Intel Cuts and Slows Down GPU Plans
Intel is going to limit its plans for graphics cards again. A generation is skipped, the successor is postponed, and one architecture is discontinued.
Hidden away in a blog post about a streamlined product line, Intel says it will cut its previous graphics card schedule and release fewer products or later than originally planned. These are GPUs and graphics cards for HPC (high-performance computing).
Without explicitly mentioning it by name, Rialto Bridge generation is deleted. That was the successor to Ponte Vecchio, a GPU for the data centre market (intended for HPC) that was due to appear mid-year. The next generation, the Falcon Shores XPU, was planned for 2024 but moved to 2025. Falcon Shores is a combination of x86 CPU cores and Xe GPU cores.

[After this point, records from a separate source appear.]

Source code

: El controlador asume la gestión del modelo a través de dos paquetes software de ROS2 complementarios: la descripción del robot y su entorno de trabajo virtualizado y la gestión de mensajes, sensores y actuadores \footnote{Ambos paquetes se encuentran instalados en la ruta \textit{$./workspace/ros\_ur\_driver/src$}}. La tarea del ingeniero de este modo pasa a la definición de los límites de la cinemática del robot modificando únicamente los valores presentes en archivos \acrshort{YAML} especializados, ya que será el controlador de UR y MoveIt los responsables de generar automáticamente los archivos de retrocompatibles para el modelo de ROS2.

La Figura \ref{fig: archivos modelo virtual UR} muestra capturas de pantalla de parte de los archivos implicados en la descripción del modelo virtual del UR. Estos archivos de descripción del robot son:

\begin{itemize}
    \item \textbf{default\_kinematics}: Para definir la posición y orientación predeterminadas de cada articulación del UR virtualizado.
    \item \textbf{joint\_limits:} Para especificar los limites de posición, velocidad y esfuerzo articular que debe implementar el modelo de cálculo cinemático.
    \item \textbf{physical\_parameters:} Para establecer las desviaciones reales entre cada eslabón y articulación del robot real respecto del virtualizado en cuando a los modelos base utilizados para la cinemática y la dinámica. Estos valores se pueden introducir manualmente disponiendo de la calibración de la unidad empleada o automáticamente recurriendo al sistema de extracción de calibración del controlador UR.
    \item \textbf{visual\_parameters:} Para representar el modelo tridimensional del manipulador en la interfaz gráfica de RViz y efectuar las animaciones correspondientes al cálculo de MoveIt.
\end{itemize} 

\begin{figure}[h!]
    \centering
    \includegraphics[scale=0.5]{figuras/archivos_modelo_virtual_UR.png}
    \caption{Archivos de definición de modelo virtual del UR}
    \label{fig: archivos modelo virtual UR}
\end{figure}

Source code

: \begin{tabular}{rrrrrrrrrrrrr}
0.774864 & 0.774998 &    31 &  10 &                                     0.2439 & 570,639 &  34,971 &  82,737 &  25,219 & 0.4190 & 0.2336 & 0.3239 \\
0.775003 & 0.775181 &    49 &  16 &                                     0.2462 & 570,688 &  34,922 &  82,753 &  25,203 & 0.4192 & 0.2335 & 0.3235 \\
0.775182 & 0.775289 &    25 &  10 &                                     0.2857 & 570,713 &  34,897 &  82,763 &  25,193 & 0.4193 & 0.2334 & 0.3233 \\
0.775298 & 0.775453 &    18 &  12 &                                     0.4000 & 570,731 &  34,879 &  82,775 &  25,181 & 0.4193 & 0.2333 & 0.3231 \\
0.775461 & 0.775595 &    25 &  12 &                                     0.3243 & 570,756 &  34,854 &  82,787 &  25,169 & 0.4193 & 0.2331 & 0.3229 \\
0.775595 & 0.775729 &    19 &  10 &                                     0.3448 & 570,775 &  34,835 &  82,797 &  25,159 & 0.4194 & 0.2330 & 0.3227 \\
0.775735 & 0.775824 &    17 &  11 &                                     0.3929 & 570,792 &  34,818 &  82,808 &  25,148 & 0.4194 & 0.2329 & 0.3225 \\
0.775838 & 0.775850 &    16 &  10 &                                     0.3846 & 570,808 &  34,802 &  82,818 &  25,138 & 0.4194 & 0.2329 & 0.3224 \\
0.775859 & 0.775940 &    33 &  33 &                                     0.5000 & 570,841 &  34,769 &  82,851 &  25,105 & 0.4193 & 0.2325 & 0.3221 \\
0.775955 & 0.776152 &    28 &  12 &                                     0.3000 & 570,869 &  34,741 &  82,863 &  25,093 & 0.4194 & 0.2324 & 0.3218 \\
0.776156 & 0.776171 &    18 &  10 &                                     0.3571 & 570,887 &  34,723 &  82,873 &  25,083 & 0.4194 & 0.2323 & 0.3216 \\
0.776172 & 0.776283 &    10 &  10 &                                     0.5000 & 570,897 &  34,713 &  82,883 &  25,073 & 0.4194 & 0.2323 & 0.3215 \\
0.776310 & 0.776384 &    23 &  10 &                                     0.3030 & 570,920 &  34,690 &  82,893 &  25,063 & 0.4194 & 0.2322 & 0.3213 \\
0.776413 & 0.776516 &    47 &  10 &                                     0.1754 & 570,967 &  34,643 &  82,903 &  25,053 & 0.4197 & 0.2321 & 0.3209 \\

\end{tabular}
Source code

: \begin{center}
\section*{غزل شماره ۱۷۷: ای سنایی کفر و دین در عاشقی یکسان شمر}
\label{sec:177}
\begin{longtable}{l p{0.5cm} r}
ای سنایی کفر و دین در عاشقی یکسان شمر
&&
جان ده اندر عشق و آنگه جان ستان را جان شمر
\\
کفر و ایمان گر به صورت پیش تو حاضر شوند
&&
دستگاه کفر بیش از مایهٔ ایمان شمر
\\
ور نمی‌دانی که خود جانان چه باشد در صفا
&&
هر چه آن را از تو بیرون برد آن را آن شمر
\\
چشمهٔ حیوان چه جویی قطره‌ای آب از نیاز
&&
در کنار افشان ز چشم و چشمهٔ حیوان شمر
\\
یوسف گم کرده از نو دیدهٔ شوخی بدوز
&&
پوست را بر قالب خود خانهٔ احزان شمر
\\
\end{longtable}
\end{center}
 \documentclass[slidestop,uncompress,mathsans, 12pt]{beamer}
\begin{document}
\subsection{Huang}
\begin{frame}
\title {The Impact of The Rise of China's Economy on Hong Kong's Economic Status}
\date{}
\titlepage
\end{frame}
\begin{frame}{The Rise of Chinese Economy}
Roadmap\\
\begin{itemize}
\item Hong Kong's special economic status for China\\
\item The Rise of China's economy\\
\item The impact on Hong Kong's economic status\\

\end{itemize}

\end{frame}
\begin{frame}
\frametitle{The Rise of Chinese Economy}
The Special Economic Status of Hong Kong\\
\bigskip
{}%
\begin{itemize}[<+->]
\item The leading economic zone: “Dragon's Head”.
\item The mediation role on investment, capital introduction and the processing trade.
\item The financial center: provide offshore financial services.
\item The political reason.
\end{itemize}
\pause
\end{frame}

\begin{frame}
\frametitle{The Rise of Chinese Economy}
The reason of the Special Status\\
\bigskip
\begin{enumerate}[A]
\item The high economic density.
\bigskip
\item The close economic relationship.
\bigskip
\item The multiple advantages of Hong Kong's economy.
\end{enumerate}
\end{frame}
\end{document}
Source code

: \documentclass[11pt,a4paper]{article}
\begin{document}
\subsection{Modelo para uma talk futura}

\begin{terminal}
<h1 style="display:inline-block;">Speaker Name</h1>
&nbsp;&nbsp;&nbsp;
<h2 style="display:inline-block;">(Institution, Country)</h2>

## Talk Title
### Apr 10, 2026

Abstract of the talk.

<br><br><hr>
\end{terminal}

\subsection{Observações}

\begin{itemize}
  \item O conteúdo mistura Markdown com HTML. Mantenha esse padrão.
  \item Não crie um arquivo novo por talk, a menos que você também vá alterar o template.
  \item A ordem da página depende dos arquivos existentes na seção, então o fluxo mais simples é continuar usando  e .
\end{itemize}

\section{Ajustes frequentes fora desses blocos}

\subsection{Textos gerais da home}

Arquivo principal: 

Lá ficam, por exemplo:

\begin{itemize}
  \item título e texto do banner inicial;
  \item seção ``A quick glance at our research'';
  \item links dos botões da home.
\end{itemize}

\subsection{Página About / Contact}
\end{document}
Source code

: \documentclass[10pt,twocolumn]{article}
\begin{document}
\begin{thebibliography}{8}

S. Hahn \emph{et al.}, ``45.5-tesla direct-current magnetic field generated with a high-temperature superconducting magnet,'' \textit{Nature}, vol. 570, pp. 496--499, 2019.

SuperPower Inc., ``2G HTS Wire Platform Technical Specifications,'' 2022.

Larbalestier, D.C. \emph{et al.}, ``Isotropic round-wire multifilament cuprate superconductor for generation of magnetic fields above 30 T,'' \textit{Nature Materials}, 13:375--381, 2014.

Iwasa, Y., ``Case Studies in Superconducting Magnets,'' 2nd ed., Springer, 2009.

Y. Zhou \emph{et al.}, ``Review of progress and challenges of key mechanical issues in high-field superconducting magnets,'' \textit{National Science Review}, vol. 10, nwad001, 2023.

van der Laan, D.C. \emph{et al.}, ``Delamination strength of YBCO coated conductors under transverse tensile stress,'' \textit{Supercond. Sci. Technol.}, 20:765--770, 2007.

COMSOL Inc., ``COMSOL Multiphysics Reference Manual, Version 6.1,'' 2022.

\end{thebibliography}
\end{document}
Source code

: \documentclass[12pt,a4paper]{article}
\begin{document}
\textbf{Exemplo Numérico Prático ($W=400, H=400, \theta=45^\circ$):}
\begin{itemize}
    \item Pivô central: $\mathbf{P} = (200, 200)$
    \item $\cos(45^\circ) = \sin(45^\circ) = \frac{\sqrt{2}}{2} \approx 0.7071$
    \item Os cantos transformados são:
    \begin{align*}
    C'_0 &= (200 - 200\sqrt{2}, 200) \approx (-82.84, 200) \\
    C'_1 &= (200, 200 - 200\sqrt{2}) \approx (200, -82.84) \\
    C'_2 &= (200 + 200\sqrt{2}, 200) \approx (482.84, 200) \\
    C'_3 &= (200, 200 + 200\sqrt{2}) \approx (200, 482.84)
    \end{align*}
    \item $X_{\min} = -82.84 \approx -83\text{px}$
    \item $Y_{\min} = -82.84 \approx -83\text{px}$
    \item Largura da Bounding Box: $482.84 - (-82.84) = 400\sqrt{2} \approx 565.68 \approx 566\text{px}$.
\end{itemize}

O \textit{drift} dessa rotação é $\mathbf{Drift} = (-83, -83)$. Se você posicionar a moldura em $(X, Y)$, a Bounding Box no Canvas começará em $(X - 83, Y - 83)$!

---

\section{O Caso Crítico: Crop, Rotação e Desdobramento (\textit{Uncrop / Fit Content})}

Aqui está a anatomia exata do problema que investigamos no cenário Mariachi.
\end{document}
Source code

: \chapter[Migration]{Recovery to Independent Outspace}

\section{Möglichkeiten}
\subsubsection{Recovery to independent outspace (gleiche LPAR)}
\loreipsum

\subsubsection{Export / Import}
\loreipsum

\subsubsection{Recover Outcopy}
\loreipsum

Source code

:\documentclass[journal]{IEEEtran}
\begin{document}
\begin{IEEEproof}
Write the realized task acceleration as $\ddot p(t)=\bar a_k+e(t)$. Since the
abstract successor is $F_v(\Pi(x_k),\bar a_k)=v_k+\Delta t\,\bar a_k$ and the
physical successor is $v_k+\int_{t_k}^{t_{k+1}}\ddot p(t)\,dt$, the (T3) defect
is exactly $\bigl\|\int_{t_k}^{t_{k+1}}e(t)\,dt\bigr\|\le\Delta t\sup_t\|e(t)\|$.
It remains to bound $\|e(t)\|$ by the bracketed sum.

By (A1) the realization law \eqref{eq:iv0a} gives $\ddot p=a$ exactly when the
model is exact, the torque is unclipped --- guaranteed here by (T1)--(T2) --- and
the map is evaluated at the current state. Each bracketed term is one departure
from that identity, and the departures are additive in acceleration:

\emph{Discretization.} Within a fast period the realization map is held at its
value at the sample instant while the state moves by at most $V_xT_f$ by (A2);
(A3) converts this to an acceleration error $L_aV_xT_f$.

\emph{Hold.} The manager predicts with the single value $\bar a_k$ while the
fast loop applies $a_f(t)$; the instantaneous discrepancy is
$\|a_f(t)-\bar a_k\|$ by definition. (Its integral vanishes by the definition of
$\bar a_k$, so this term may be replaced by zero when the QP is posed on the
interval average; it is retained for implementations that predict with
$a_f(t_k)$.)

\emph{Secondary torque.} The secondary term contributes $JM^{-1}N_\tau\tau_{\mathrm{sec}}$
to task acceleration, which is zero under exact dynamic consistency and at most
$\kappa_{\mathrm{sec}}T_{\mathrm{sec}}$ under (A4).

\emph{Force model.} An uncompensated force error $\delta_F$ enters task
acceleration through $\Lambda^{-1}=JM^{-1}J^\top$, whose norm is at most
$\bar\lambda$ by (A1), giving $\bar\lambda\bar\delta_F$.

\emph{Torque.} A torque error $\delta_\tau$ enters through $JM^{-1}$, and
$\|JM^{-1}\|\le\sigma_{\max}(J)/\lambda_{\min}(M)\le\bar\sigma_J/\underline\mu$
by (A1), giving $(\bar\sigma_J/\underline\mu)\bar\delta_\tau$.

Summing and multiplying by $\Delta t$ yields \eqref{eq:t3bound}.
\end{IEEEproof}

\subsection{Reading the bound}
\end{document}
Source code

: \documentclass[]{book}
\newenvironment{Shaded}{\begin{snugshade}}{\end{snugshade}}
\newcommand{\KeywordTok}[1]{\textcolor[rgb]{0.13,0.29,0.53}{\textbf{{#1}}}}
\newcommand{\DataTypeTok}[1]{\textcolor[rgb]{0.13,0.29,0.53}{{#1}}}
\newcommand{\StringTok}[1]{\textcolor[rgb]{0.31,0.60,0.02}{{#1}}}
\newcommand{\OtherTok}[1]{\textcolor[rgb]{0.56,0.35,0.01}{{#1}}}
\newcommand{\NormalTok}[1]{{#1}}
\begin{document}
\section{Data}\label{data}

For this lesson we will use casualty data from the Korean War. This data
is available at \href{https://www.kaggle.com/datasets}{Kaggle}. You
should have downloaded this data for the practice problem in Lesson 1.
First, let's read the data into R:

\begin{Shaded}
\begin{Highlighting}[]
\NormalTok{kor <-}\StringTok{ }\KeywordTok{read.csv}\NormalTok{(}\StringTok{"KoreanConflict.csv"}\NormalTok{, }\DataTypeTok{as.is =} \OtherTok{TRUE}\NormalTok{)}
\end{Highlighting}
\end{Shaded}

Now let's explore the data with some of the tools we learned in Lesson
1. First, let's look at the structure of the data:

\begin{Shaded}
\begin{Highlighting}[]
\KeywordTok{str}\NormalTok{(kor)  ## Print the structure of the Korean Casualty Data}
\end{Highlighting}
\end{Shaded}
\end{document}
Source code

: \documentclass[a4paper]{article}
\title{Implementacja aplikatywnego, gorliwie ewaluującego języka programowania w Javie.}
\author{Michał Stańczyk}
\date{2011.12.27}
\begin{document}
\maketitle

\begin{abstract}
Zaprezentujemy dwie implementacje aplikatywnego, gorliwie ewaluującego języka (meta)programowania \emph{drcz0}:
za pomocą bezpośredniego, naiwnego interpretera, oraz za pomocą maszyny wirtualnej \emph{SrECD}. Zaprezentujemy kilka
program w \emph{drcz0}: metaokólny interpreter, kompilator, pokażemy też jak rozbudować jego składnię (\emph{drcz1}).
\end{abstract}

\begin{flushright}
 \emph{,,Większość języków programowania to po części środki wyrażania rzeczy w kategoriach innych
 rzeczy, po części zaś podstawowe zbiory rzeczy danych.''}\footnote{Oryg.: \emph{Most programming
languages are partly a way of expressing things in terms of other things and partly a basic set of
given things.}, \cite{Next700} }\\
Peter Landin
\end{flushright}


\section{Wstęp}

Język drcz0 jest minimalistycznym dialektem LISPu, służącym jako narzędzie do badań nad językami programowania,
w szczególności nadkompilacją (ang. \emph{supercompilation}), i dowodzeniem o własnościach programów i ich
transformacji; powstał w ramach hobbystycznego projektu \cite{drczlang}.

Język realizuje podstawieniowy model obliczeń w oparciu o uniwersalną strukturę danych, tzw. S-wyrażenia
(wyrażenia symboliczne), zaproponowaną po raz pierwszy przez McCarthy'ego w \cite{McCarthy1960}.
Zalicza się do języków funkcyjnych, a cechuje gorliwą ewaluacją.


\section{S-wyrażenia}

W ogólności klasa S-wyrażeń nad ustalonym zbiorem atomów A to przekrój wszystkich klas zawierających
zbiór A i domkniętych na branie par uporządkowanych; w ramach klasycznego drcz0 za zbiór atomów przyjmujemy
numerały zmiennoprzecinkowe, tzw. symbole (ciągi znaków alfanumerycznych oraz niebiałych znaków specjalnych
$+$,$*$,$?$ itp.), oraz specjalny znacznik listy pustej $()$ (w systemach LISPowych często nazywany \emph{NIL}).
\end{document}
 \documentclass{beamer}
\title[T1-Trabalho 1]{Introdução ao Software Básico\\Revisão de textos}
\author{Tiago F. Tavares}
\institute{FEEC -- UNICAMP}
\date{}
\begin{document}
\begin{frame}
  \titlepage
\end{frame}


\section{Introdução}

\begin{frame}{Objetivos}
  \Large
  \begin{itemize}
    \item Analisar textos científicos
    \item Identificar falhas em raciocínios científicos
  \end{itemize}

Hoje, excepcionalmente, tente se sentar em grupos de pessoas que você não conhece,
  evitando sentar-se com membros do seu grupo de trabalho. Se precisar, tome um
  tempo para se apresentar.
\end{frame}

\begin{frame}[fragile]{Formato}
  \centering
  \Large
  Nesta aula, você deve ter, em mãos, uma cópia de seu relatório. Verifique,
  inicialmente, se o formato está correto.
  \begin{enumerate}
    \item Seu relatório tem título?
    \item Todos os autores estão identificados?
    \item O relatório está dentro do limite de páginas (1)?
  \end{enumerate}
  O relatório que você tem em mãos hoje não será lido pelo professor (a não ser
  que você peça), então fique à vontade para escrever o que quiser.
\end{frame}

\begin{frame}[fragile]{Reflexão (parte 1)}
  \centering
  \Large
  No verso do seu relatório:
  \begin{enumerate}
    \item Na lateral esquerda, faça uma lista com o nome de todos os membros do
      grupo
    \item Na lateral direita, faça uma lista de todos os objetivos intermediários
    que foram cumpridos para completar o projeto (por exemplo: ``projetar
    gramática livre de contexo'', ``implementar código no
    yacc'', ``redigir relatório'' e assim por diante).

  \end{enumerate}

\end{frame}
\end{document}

A two-year rhythm better meets customer expectations and gives them time to develop their ecosystem around that graphics hardware.
At the same time, Intel also says it will discontinue the Lancaster Sound GPU architecture, allowing it to focus more on the Melville Sound architecture. Regarding the first, Intel says it would only offer better performance, whereas Melville Sound, according to the chipmaker, makes a big architectural leap compared to current generations.
Intel is still the dominant player in the chip market, but the company is less strong than market leader Nvidia regarding GPUs. In recent decades, Intel has mainly focused on integrated graphics. That gave chips from Intel standard graphics processing power built into the CPU, but it didn’t come close in performance to the top cards from Nvidia or AMD’s Radeon lineup. So the company has some catching up to do.
At the same time, Intel, like almost every company, is also in turbulent water due to the current economic situation. It was recently announced that it would cut employee premiums and want to save ten billion dollars by 2025. At the same time, the company is busy building new chip factories in the US and Europe, which also cost billions of dollars to set up.